Show that the following limits do not exist:

1. lim x --> 0 f(x) = { 0 when x < 0 , 1 when x > 0

2. lim x --> 0 f(x) = { x when x > 0 , x + 1 when x < 0

3. lim x --> 0 f(x) = { x^2 + a when x > 0 , 2 when x < 0

Thanks!
lim x--> 0 f(x), means the value that f(x) takes as we creep very close to x = 0, but not actually reaching it. If a limit does not exist, then when we sub values close to x = 0 on both sides, they do not converge to the same number.
1) lim x --> 0 f(x) = { 0 when x < 0 , 1 when x > 0
So lim x --> 0+ f(x) = 1 (approaching x from positive end)
and lim x --> 0- f(x) = 0 (approaching x from negative end)
Since lim x --> 0+ f(x) =/= lim x --> 0- f(x), then the limit does not exist.

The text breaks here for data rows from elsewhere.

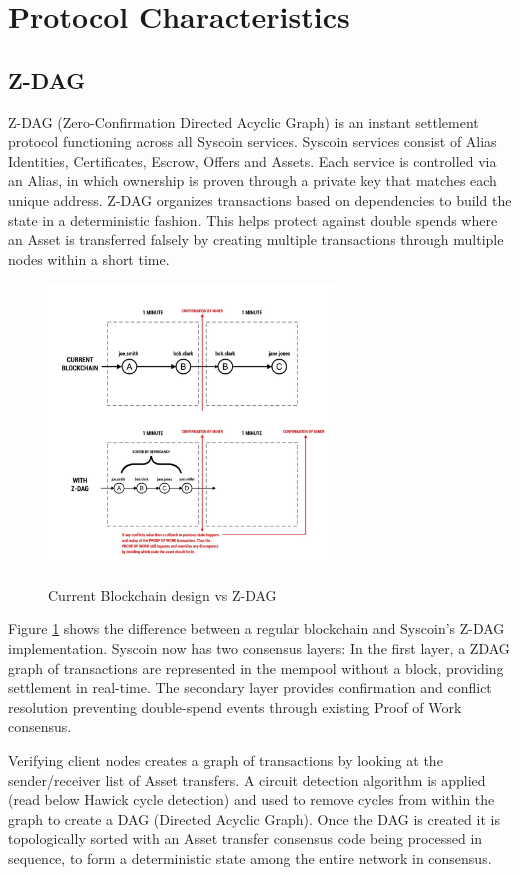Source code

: \documentclass[peerreview]{ieeesyscoin}
\begin{document}
\section{Protocol Characteristics}
\label{sec:protocol}

\subsection{Z-DAG}
Z-DAG (Zero-Confirmation Directed
Acyclic Graph) is an instant settlement protocol functioning
across all Syscoin services. Syscoin services consist of
Alias Identities, Certificates, Escrow, Offers and Assets.
Each service is controlled via an Alias, in which ownership
is proven through a private key that matches each
unique address. Z-DAG organizes transactions based on
dependencies to build the state in a deterministic fashion.
This helps protect against double spends where an Asset is
transferred falsely by creating multiple transactions through
multiple nodes within a short time.

\begin{figure}[h!]
\includegraphics[width=3in]{img/current_vs_zdag.png}
\label{fig:current_vs_zdag}
\caption{Current Blockchain design vs Z-DAG} 
\end{figure} 

Figure \ref{fig:current_vs_zdag}  shows the difference between a regular
blockchain and Syscoin’s Z-DAG implementation. Syscoin
now has two consensus layers: In the first layer, a ZDAG graph of transactions are represented in the mempool
without a block, providing settlement in real-time. The secondary layer provides confirmation and conflict resolution
preventing double-spend events through existing Proof of
Work consensus.

Verifying client nodes creates a graph of transactions
by looking at the sender/receiver list of Asset transfers. A
circuit detection algorithm is applied (read below Hawick
cycle detection) and used to remove cycles from within the
graph to create a DAG (Directed Acyclic Graph). Once the
DAG is created it is topologically sorted with an Asset
transfer consensus code being processed in sequence, to
form a deterministic state among the entire network in
consensus.
\end{document}
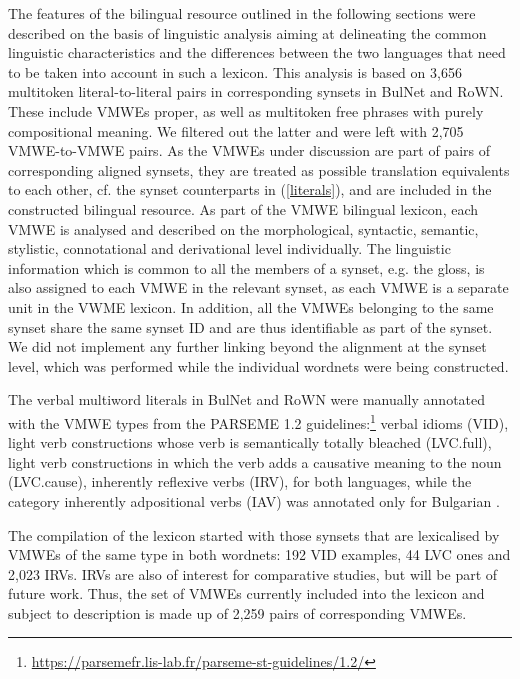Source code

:\documentclass[output=paper,colorlinks,citecolor=brown]{langscibook}
\begin{document}
The features of the bilingual resource outlined in the following sections were described on the basis of linguistic analysis aiming at delineating the common linguistic characteristics and the differences between the two languages that need to be taken into account in such a lexicon. This analysis is based on 3,656 multitoken literal-to-literal pairs in corresponding synsets in BulNet and RoWN. These include VMWEs proper, as well as multitoken free phrases with purely compositional meaning. We filtered out the latter and were left with 2,705 VMWE-to-VMWE pairs. As the VMWEs under discussion are part of pairs of corresponding aligned synsets, they are treated as possible translation equivalents to each other, cf. the synset counterparts in (\ref{literals}), and are included in the constructed bilingual resource. As part of the VMWE bilingual lexicon, each VMWE is analysed and described on the morphological, syntactic, semantic, stylistic, connotational and derivational level individually. The linguistic information which is common to all the members of a synset, e.g. the gloss, is also assigned to each VMWE in the relevant synset, as each VMWE is a separate unit in the VWME lexicon. In addition, all the VMWEs belonging to the same synset share the same synset ID and are thus identifiable as part of the synset. We did not implement any further linking beyond the alignment at the synset level, which was performed while the individual wordnets were being constructed.      

\begin{sloppypar}
The verbal multiword literals in BulNet and RoWN were manually annotated with the VMWE types from the PARSEME 1.2 guidelines:\footnote{\url{https://parsemefr.lis-lab.fr/parseme-st-guidelines/1.2/}} verbal idioms (VID), light verb constructions whose verb is semantically totally bleached (LVC.full), light verb constructions in which the verb adds a causative meaning to the noun (LVC.cause), inherently reflexive verbs (IRV), for both languages, while the category inherently adpositional verbs (IAV) was annotated only for Bulgarian \citep{barbu-mititelu-etal-2019-hear}. 
\end{sloppypar}

The compilation of the lexicon started with those synsets that are lexicalised by VMWEs of the same type in both wordnets: 192 VID examples, 44 LVC ones and 2,023 IRVs. IRVs are also of interest for comparative studies, but will be part of future work. Thus, the set of VMWEs currently included into the lexicon and subject to description is made up of 2,259 pairs of corresponding VMWEs.%
\end{document}
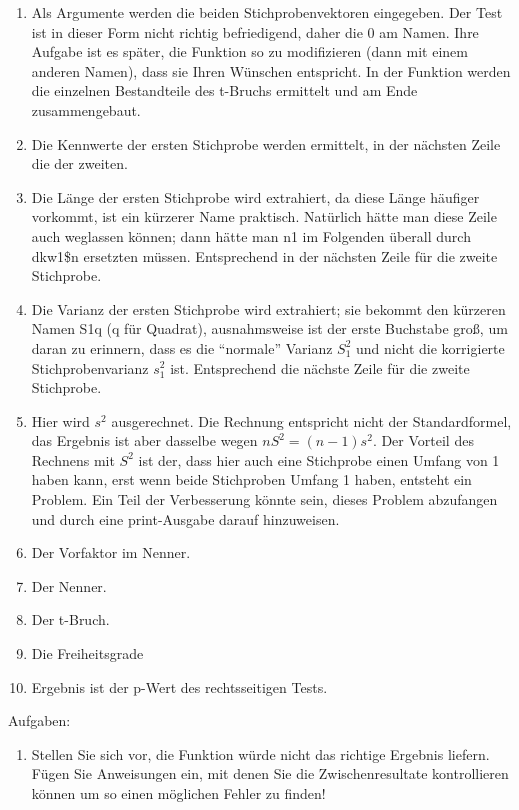 \documentclass[
]{book}
\providecommand{\tightlist}{%
  \setlength{\itemsep}{0pt}\setlength{\parskip}{0pt}}
\begin{document}
\begin{enumerate}
\def\labelenumi{(\arabic{enumi})}
\item
  Als Argumente werden die beiden Stichprobenvektoren eingegeben. Der Test ist in dieser Form nicht richtig befriedigend, daher die 0 am Namen. Ihre Aufgabe ist es später, die Funktion so zu modifizieren (dann mit einem anderen Namen), dass sie Ihren Wünschen entspricht. In der Funktion werden die einzelnen Bestandteile des t-Bruchs ermittelt und am Ende zusammengebaut.
\item
  Die Kennwerte der ersten Stichprobe werden ermittelt, in der nächsten Zeile die der zweiten.
\item
  Die Länge der ersten Stichprobe wird extrahiert, da diese Länge häufiger vorkommt, ist ein kürzerer Name praktisch. Natürlich hätte man diese Zeile auch weglassen können; dann hätte man n1 im Folgenden überall durch dkw1\$n ersetzten müssen. Entsprechend in der nächsten Zeile für die zweite Stichprobe.
\item
  Die Varianz der ersten Stichprobe wird extrahiert; sie bekommt den kürzeren Namen S1q (q für Quadrat), ausnahmsweise ist der erste Buchstabe groß, um daran zu erinnern, dass es die ``normale'' Varianz \(S_1^2\) und nicht die korrigierte Stichprobenvarianz \(s_1^2\) ist. Entsprechend die nächste Zeile für die zweite Stichprobe.
\item
  Hier wird \(s^2\) ausgerechnet. Die Rechnung entspricht nicht der Standardformel, das Ergebnis ist aber dasselbe wegen \(nS^2=(n-1)s^2\). Der Vorteil des Rechnens mit \(S^2\) ist der, dass hier auch eine Stichprobe einen Umfang von 1 haben kann, erst wenn beide Stichproben Umfang 1 haben, entsteht ein Problem. Ein Teil der Verbesserung könnte sein, dieses Problem abzufangen und durch eine print-Ausgabe darauf hinzuweisen.
\item
  Der Vorfaktor im Nenner.
\item
  Der Nenner.
\item
  Der t-Bruch.
\item
  Die Freiheitsgrade
\item
  Ergebnis ist der p-Wert des rechtsseitigen Tests.
\end{enumerate}

Aufgaben:

\begin{enumerate}
\def\labelenumi{(\arabic{enumi})}
\tightlist
\item
  Stellen Sie sich vor, die Funktion würde nicht das richtige Ergebnis liefern. Fügen Sie Anweisungen ein, mit denen Sie die Zwischenresultate kontrollieren können um so einen möglichen Fehler zu finden!
\end{enumerate}
\end{document}
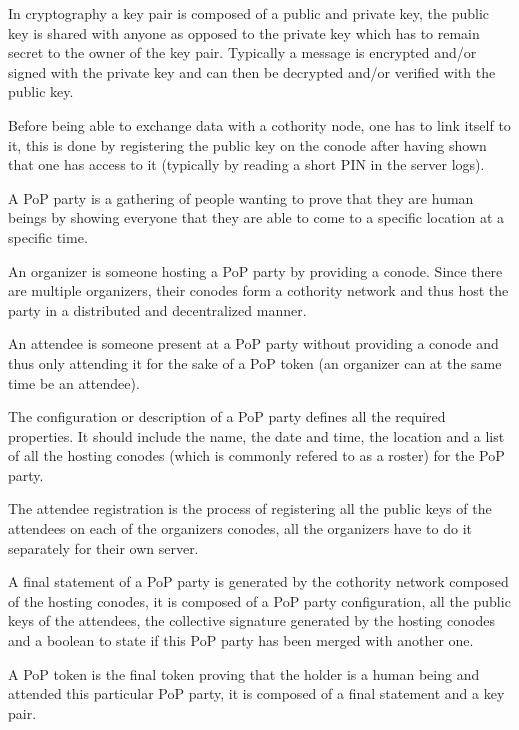 \begin{description}[style=nextline]
\item[Key Pair] In cryptography a key pair is composed of a public and private key, the public key is shared with anyone as opposed to the private key which has to remain secret to the owner of the key pair. Typically a message is encrypted and/or signed with the private key and can then be decrypted and/or verified with the public key.

\item[Conode Linking] Before being able to exchange data with a cothority node, one has to link itself to it, this is done by registering the public key on the conode after having shown that one has access to it (typically by reading a short PIN in the server logs).

\item[PoP Party] A PoP party is a gathering of people wanting to prove that they are human beings by showing everyone that they are able to come to a specific location at a specific time.

\item[Organizer (Org)] An organizer is someone hosting a PoP party by providing a conode. Since there are multiple organizers, their conodes form a cothority network and thus host the party in a distributed and decentralized manner.

\item[Attendee (Att)] An attendee is someone present at a PoP party without providing a conode and thus only attending it for the sake of a PoP token (an organizer can at the same time be an attendee).

\item[PoP Party Configuration/Description (Config/Desc)] The configuration or description of a PoP party defines all the required properties. It should include the name, the date and time, the location and a list of all the hosting conodes (which is commonly refered to as a roster) for the PoP party.

\item[Attendee Registration] The attendee registration is the process of registering all the public keys of the attendees on each of the organizers conodes, all the organizers have to do it separately for their own server.

\item[Final Statement] A final statement of a PoP party is generated by the cothority network composed of the hosting conodes, it is composed of a PoP party configuration, all the public keys of the attendees, the collective signature generated by the hosting conodes and a boolean to state if this PoP party has been merged with another one.

\item[PoP Token] A PoP token is the final token proving that the holder is a human being and attended this particular PoP party, it is composed of a final statement and a key pair.
\end{description}

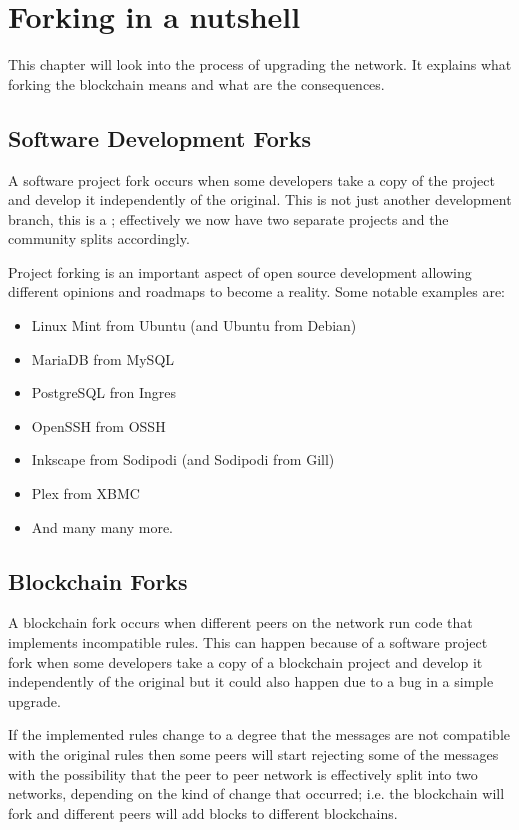 \chapter{Forking in a nutshell}
\label{ch:forking}

\begin{summary}
This chapter will look into the process of upgrading the network. It explains what forking the blockchain means and what are the consequences.
\end{summary}

\section{Software Development Forks}
A software project fork occurs when some developers take a copy of the project and develop it independently of the original. This is not just another development branch, this is a ; effectively we now have two separate projects and the community splits accordingly.

Project forking is an important aspect of open source development allowing different opinions and roadmaps to become a reality. Some notable examples are:

\begin{itemize}
\item Linux Mint from Ubuntu (and Ubuntu from Debian)
\item MariaDB from MySQL
\item PostgreSQL fron Ingres
\item OpenSSH from OSSH
\item Inkscape from Sodipodi (and Sodipodi from Gill)
\item Plex from XBMC
\item And many many more.
\end{itemize}

\section{Blockchain Forks}
A blockchain fork occurs when different peers on the network run code that implements incompatible rules. This can happen because of a software project fork when some developers take a copy of a blockchain project and develop it independently of the original but it could also happen due to a bug in a simple upgrade.

If the implemented rules change to a degree that the messages are not compatible with the original rules then some peers will start rejecting some of the messages with the possibility that the peer to peer network is effectively split into two networks, depending on the kind of change that occurred; i.e. the blockchain will fork and different peers will add blocks to different blockchains.

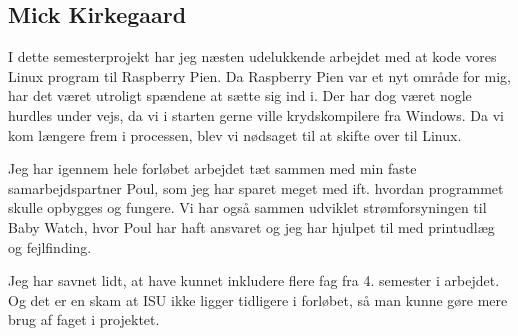\subsection*{Mick Kirkegaard}

I dette semesterprojekt har jeg næsten udelukkende arbejdet med at kode vores Linux program til Raspberry Pien. Da Raspberry Pien var et nyt område for mig, har det været utroligt spændene at sætte sig ind i. Der har dog været nogle hurdles under vejs, da vi i starten gerne ville krydskompilere fra Windows. Da vi kom længere frem i processen, blev vi nødsaget til at skifte over til Linux.

Jeg har igennem hele forløbet arbejdet tæt sammen med min faste samarbejdspartner Poul, som jeg har sparet meget med ift. hvordan programmet skulle opbygges og fungere. Vi har også sammen udviklet strømforsyningen til Baby Watch, hvor Poul har haft ansvaret og jeg har hjulpet til med printudlæg og fejlfinding.

Jeg har savnet lidt, at have kunnet inkludere flere fag fra 4. semester i arbejdet. Og det er en skam at ISU ikke ligger tidligere i forløbet, så man kunne gøre mere brug af faget i projektet. 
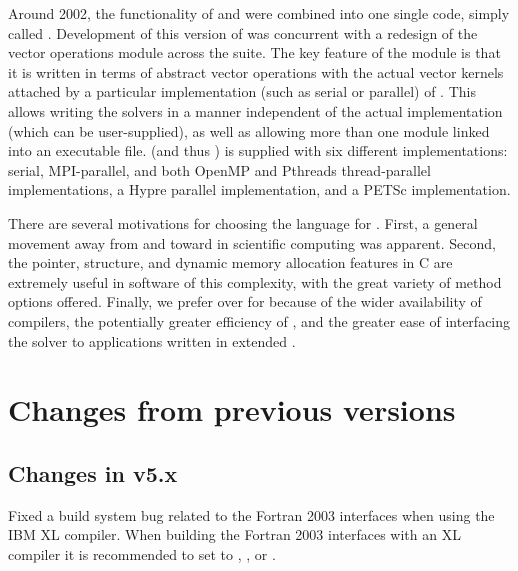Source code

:  Around 2002,
the functionality of {\cvode} and {\pvode} were combined into one
single code, simply called {\cvode}. Development of this version of
{\cvode} was concurrent with a redesign of the vector operations
module across the {\sundials} suite. The key feature of the
{\nvector} module is that it is written in terms of abstract vector
operations with the actual vector kernels attached by a particular
implementation (such as serial or parallel) of {\nvector}. This allows
writing the {\sundials} solvers in a manner independent of the actual
{\nvector} implementation (which can be user-supplied), as well as
allowing more than one {\nvector} module linked into an executable file.
{\sundials} (and thus {\cvode}) is supplied with six different {\nvector}
implementations:
serial, MPI-parallel, and both OpenMP and Pthreads thread-parallel
{\nvector} implementations, a Hypre parallel implementation,
and a PETSc implementation.

There are several motivations for choosing the {\CC} language for {\cvode}.
First, a general movement away from {\F} and toward {\CC} in scientific
computing was apparent.  Second, the pointer, structure, and dynamic
memory allocation features in C are extremely useful in software of
this complexity, with the great variety of method options offered.
Finally, we prefer {\CC} over {\CPP} for {\cvode} because of the wider
availability of {\CC} compilers, the potentially greater efficiency of {\CC},
and the greater ease of interfacing the solver to applications written
in extended {\F}.

\section{Changes from previous versions}

\subsection*{Changes in v5.x}

Fixed a build system bug related to the Fortran 2003 interfaces when using the
IBM XL compiler. When building the Fortran 2003 interfaces with an XL compiler
it is recommended to set  to ,
, or .

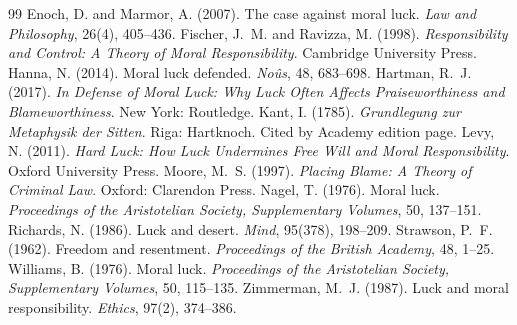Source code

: \documentclass{situationist-preprint}
\begin{document}
\begin{thebibliography}{99}\small
{} Enoch, D. and Marmor, A. (2007). The case against moral luck. \emph{Law and Philosophy}, 26(4), 405--436.
 Fischer, J.~M. and Ravizza, M. (1998). \emph{Responsibility and Control: A Theory of Moral Responsibility}. Cambridge University Press.
 Hanna, N. (2014). Moral luck defended. \emph{No\^{u}s}, 48, 683--698.
 Hartman, R.~J. (2017). \emph{In Defense of Moral Luck: Why Luck Often Affects Praiseworthiness and Blameworthiness}. New York: Routledge.
 Kant, I. (1785). \emph{Grundlegung zur Metaphysik der Sitten}. Riga: Hartknoch. Cited by Academy edition page.
 Levy, N. (2011). \emph{Hard Luck: How Luck Undermines Free Will and Moral Responsibility}. Oxford University Press.
 Moore, M.~S. (1997). \emph{Placing Blame: A Theory of Criminal Law}. Oxford: Clarendon Press.
 Nagel, T. (1976). Moral luck. \emph{Proceedings of the Aristotelian Society, Supplementary Volumes}, 50, 137--151.
 Richards, N. (1986). Luck and desert. \emph{Mind}, 95(378), 198--209.
 Strawson, P.~F. (1962). Freedom and resentment. \emph{Proceedings of the British Academy}, 48, 1--25.
 Williams, B. (1976). Moral luck. \emph{Proceedings of the Aristotelian Society, Supplementary Volumes}, 50, 115--135.
 Zimmerman, M.~J. (1987). Luck and moral responsibility. \emph{Ethics}, 97(2), 374--386.
\end{thebibliography}
\end{document}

2) lim x --> 0 f(x) = { x when x > 0 , x + 1 when x < 0
So lim x --> 0+ f(x) = 0 (= x which approaches 0)
and lim x --> 0- f(x) = 1 (= x + 1 and x approaches 0)
Since lim x --> 0+ f(x) =/= lim x --> 0- f(x), then the limit does not exist.

3) lim x --> 0 f(x) = { x^2 + a when x > 0 , 2 when x < 0
So lim x --> 0+ f(x) = a (= x2 + a and x approaches 0)
and lim x --> 0- f(x) = 2
Since lim x --> 0+ f(x) =/= lim x --> 0- f(x), then the limit does not exist.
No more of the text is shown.